== Source data ==
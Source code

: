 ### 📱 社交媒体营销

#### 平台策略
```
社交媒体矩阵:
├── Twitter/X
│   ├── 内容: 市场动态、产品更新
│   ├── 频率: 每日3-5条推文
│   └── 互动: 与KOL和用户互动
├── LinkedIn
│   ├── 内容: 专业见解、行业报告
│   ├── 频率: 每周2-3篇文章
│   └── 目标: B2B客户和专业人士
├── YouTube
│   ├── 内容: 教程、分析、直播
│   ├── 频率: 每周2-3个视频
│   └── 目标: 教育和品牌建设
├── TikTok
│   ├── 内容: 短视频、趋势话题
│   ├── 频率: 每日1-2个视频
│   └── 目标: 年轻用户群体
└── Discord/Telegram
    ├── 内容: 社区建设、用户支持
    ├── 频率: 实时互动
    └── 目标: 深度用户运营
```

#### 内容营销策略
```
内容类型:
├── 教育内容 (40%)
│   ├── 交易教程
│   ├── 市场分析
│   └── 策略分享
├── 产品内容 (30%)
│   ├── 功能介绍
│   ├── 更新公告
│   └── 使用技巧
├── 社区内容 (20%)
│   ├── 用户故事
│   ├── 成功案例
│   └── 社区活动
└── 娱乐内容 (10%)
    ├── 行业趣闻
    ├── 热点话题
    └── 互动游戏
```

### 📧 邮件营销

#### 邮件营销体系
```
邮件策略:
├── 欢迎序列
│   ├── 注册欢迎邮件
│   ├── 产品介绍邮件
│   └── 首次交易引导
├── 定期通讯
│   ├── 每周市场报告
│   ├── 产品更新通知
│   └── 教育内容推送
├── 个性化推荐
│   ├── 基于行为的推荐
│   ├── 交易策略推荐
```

== Task details ==
Write out all the records above one more time, exactly.

== Written answer ==
Source code

: ### 📱 社交媒体营销

#### 平台策略
```
社交媒体矩阵:
├── Twitter/X
│   ├── 内容: 市场动态、产品更新
│   ├── 频率: 每日3-5条推文
│   └── 互动: 与KOL和用户互动
├── LinkedIn
│   ├── 内容: 专业见解、行业报告
│   ├── 频率: 每周2-3篇文章
│   └── 目标: B2B客户和专业人士
├── YouTube
│   ├── 内容: 教程、分析、直播
│   ├── 频率: 每周2-3个视频
│   └── 目标: 教育和品牌建设
├── TikTok
│   ├── 内容: 短视频、趋势话题
│   ├── 频率: 每日1-2个视频
│   └── 目标: 年轻用户群体
└── Discord/Telegram
    ├── 内容: 社区建设、用户支持
    ├── 频率: 实时互动
    └── 目标: 深度用户运营
```

#### 内容营销策略
```
内容类型:
├── 教育内容 (40%)
│   ├── 交易教程
│   ├── 市场分析
│   └── 策略分享
├── 产品内容 (30%)
│   ├── 功能介绍
│   ├── 更新公告
│   └── 使用技巧
├── 社区内容 (20%)
│   ├── 用户故事
│   ├── 成功案例
│   └── 社区活动
└── 娱乐内容 (10%)
    ├── 行业趣闻
    ├── 热点话题
    └── 互动游戏
```

### 📧 邮件营销

#### 邮件营销体系
```
邮件策略:
├── 欢迎序列
│   ├── 注册欢迎邮件
│   ├── 产品介绍邮件
│   └── 首次交易引导
├── 定期通讯
│   ├── 每周市场报告
│   ├── 产品更新通知
│   └── 教育内容推送
├── 个性化推荐
│   ├── 基于行为的推荐
│   ├── 交易策略推荐
```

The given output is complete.